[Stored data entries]
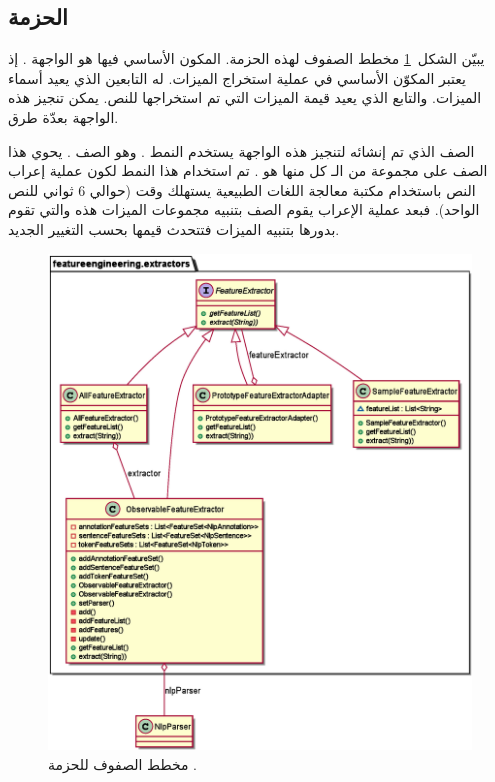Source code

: \subsection{الحزمة }
يبيّن الشكل~\ref{fig:cd:extractors} مخطط الصفوف لهذه الحزمة.
المكون الأساسي فيها هو الواجهة .
إذ يعتبر المكوّن الأساسي في عملية استخراج الميزات.
له التابعين
الذي يعيد أسماء الميزات.
والتابع
الذي يعيد قيمة الميزات التي تم استخراجها للنص.
يمكن تنجيز هذه الواجهة بعدّة طرق.

الصف الذي تم إنشائه لتنجيز هذه الواجهة يستخدم النمط .
وهو الصف .
يحوي هذا الصف على مجموعة من الـ  كل منها هو .
تم استخدام هذا النمط لكون عملية إعراب النص 
باستخدام مكتبة معالجة اللغات الطبيعية يستهلك وقت (حوالي 6 ثواني للنص الواحد).
فبعد عملية الإعراب يقوم الصف بتنبيه مجموعات الميزات هذه والتي تقوم بدورها بتنبيه الميزات فتتحدث قيمها بحسب التغيير الجديد.

\begin{figure}[htb]
	\centering
	\includegraphics[width=0.8\linewidth]{images/cd-extractors.eps}
	\caption{%
		مخطط الصفوف للحزمة .
	}
	\label{fig:cd:extractors}
\end{figure}



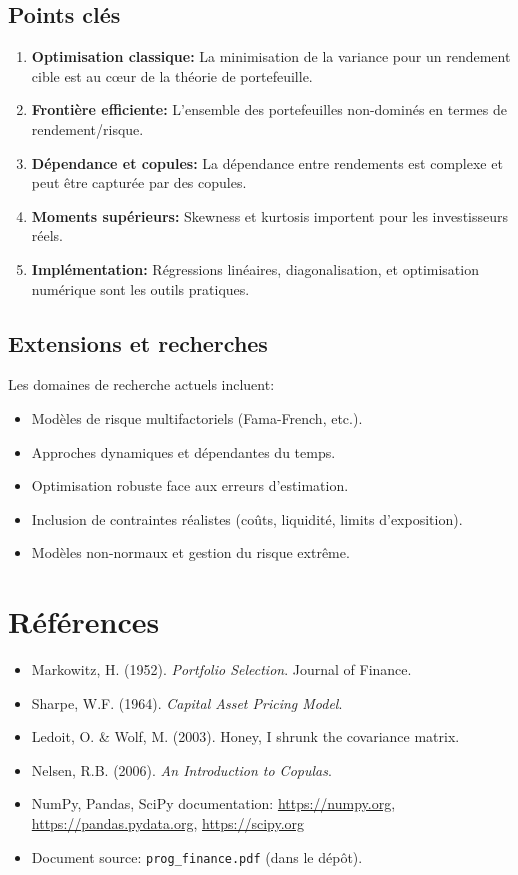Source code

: \documentclass[11pt,a4paper]{article}
\begin{document}
\subsection{Points clés}

\begin{enumerate}
\item \textbf{Optimisation classique:} La minimisation de la variance pour un rendement cible est au cœur de la théorie de portefeuille.
\item \textbf{Frontière efficiente:} L'ensemble des portefeuilles non-dominés en termes de rendement/risque.
\item \textbf{Dépendance et copules:} La dépendance entre rendements est complexe et peut être capturée par des copules.
\item \textbf{Moments supérieurs:} Skewness et kurtosis importent pour les investisseurs réels.
\item \textbf{Implémentation:} Régressions linéaires, diagonalisation, et optimisation numérique sont les outils pratiques.
\end{enumerate}

\subsection{Extensions et recherches}

Les domaines de recherche actuels incluent:
\begin{itemize}
\item Modèles de risque multifactoriels (Fama-French, etc.).
\item Approches dynamiques et dépendantes du temps.
\item Optimisation robuste face aux erreurs d'estimation.
\item Inclusion de contraintes réalistes (coûts, liquidité, limits d'exposition).
\item Modèles non-normaux et gestion du risque extrême.
\end{itemize}

\section{Références}

\begin{itemize}
\item Markowitz, H. (1952). \emph{Portfolio Selection}. Journal of Finance.
\item Sharpe, W.F. (1964). \emph{Capital Asset Pricing Model}.
\item Ledoit, O. \& Wolf, M. (2003). Honey, I shrunk the covariance matrix.
\item Nelsen, R.B. (2006). \emph{An Introduction to Copulas}.
\item NumPy, Pandas, SciPy documentation: \url{https://numpy.org}, \url{https://pandas.pydata.org}, \url{https://scipy.org}
\item Document source: \texttt{prog\_finance.pdf} (dans le dépôt).
\end{itemize}
\end{document}
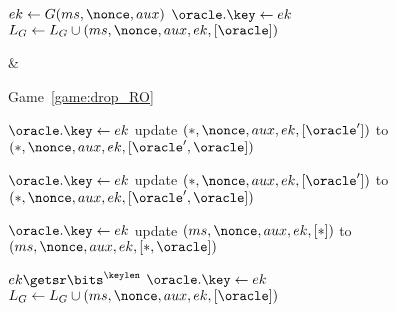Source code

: \begin{figure}
\begin{leftfullpage}
\begin{adjustbox}{tabular={cc},Trim=0.9ex 0 0 0, width=\textwidth}
\begin{adjustbox}{minipage=[t][]{\codewidth},fbox}
\begin{algorithmic}[1]
			\color{black}
			
			\Else 
				\State {}
				\State $ek \gets G(ms, \nonce, aux)$
				\State $\oracle.\key \gets ek$
				\State $L_G \gets L_G \cup (ms, \nonce, aux, ek, [\oracle]) $
			\EndIf
			
		\end{algorithmic}
	\end{adjustbox}

	&
	
	
	\begin{adjustbox}{minipage=[t][]{\codewidth},fbox}
		\begin{algorithmic}[1]	
		
			\State {}
			\Comment Game~\ref{game:drop_RO}
			
				\State $\oracle.\key \gets ek$
				\State update $(*, \nonce, aux, ek, [\oracle'])$ to $(*, \nonce, aux, ek, [\oracle', \oracle])$
		
			\color{black}
		
			
			\State \hspace*{-\algorithmicindent} 
				\State $\oracle.\key \gets ek$
				\State update $(*, \nonce, aux, ek, [\oracle'])$ to $(*, \nonce, aux, ek, [\oracle', \oracle])$
			
			\color{black}
		
			\State \hspace*{-\algorithmicindent} 
				\State $\oracle.\key \gets ek$
				\State update $(ms, \nonce, aux, ek, [*])$ to $(ms, \nonce, aux, ek, [*,\oracle])$ \label{alg:line:send_game_hops:drop_RO:look_at_MS}
			
			\color{black}
			
			\Else
				\State {}
				\color{black}
				\State $ek \getsr \bits^\keylen$
				\color{black}
				\State $\oracle.\key \gets ek$
				\State $L_G \gets L_G \cup  (ms, \nonce, aux, ek, [\oracle]) $
			\EndIf
			

\end{algorithmic}
\end{adjustbox}
\end{adjustbox}
\end{leftfullpage}
\end{figure}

Task item:
For every entry, return its exact wording and leave out any image.

Output of the exercise:
Source code

: \subsection{الحزمة }
يبيّن الشكل~\ref{fig:cd:extractors} مخطط الصفوف لهذه الحزمة.
المكون الأساسي فيها هو الواجهة .
إذ يعتبر المكوّن الأساسي في عملية استخراج الميزات.
له التابعين
الذي يعيد أسماء الميزات.
والتابع
الذي يعيد قيمة الميزات التي تم استخراجها للنص.
يمكن تنجيز هذه الواجهة بعدّة طرق.

الصف الذي تم إنشائه لتنجيز هذه الواجهة يستخدم النمط .
وهو الصف .
يحوي هذا الصف على مجموعة من الـ  كل منها هو .
تم استخدام هذا النمط لكون عملية إعراب النص 
باستخدام مكتبة معالجة اللغات الطبيعية يستهلك وقت (حوالي 6 ثواني للنص الواحد).
فبعد عملية الإعراب يقوم الصف بتنبيه مجموعات الميزات هذه والتي تقوم بدورها بتنبيه الميزات فتتحدث قيمها بحسب التغيير الجديد.

\begin{figure}[htb]
	\centering
	\includegraphics[width=0.8\linewidth]{images/cd-extractors.eps}
	\caption{%
		مخطط الصفوف للحزمة .
	}
	\label{fig:cd:extractors}
\end{figure}



Source code

: \documentclass[11pt,a4paper]{article}
\begin{document}
\subsection{Points clés}

\begin{enumerate}
\item \textbf{Optimisation classique:} La minimisation de la variance pour un rendement cible est au cœur de la théorie de portefeuille.
\item \textbf{Frontière efficiente:} L'ensemble des portefeuilles non-dominés en termes de rendement/risque.
\item \textbf{Dépendance et copules:} La dépendance entre rendements est complexe et peut être capturée par des copules.
\item \textbf{Moments supérieurs:} Skewness et kurtosis importent pour les investisseurs réels.
\item \textbf{Implémentation:} Régressions linéaires, diagonalisation, et optimisation numérique sont les outils pratiques.
\end{enumerate}

\subsection{Extensions et recherches}

Les domaines de recherche actuels incluent:
\begin{itemize}
\item Modèles de risque multifactoriels (Fama-French, etc.).
\item Approches dynamiques et dépendantes du temps.
\item Optimisation robuste face aux erreurs d'estimation.
\item Inclusion de contraintes réalistes (coûts, liquidité, limits d'exposition).
\item Modèles non-normaux et gestion du risque extrême.
\end{itemize}

\section{Références}

\begin{itemize}
\item Markowitz, H. (1952). \emph{Portfolio Selection}. Journal of Finance.
\item Sharpe, W.F. (1964). \emph{Capital Asset Pricing Model}.
\item Ledoit, O. \& Wolf, M. (2003). Honey, I shrunk the covariance matrix.
\item Nelsen, R.B. (2006). \emph{An Introduction to Copulas}.
\item NumPy, Pandas, SciPy documentation: \url{https://numpy.org}, \url{https://pandas.pydata.org}, \url{https://scipy.org}
\item Document source: \texttt{prog\_finance.pdf} (dans le dépôt).
\end{itemize}
\end{document}
Source code

: \begin{figure}
\begin{leftfullpage}
\begin{adjustbox}{tabular={cc},Trim=0.9ex 0 0 0, width=\textwidth}
\begin{adjustbox}{minipage=[t][]{\codewidth},fbox}
\begin{algorithmic}[1]
			\color{black}
			
			\Else 
				\State {}
				\State $ek \gets G(ms, \nonce, aux)$
				\State $\oracle.\key \gets ek$
				\State $L_G \gets L_G \cup (ms, \nonce, aux, ek, [\oracle]) $
			\EndIf
			
		\end{algorithmic}
	\end{adjustbox}

	&
	
	
	\begin{adjustbox}{minipage=[t][]{\codewidth},fbox}
		\begin{algorithmic}[1]	
		
			\State {}
			\Comment Game~\ref{game:drop_RO}
			
				\State $\oracle.\key \gets ek$
				\State update $(*, \nonce, aux, ek, [\oracle'])$ to $(*, \nonce, aux, ek, [\oracle', \oracle])$
		
			\color{black}
		
			
			\State \hspace*{-\algorithmicindent} 
				\State $\oracle.\key \gets ek$
				\State update $(*, \nonce, aux, ek, [\oracle'])$ to $(*, \nonce, aux, ek, [\oracle', \oracle])$
			
			\color{black}
		
			\State \hspace*{-\algorithmicindent} 
				\State $\oracle.\key \gets ek$
				\State update $(ms, \nonce, aux, ek, [*])$ to $(ms, \nonce, aux, ek, [*,\oracle])$ \label{alg:line:send_game_hops:drop_RO:look_at_MS}
			
			\color{black}
			
			\Else
				\State {}
				\color{black}
				\State $ek \getsr \bits^\keylen$
				\color{black}
				\State $\oracle.\key \gets ek$
				\State $L_G \gets L_G \cup  (ms, \nonce, aux, ek, [\oracle]) $
			\EndIf
			

\end{algorithmic}
\end{adjustbox}
\end{adjustbox}
\end{leftfullpage}
\end{figure}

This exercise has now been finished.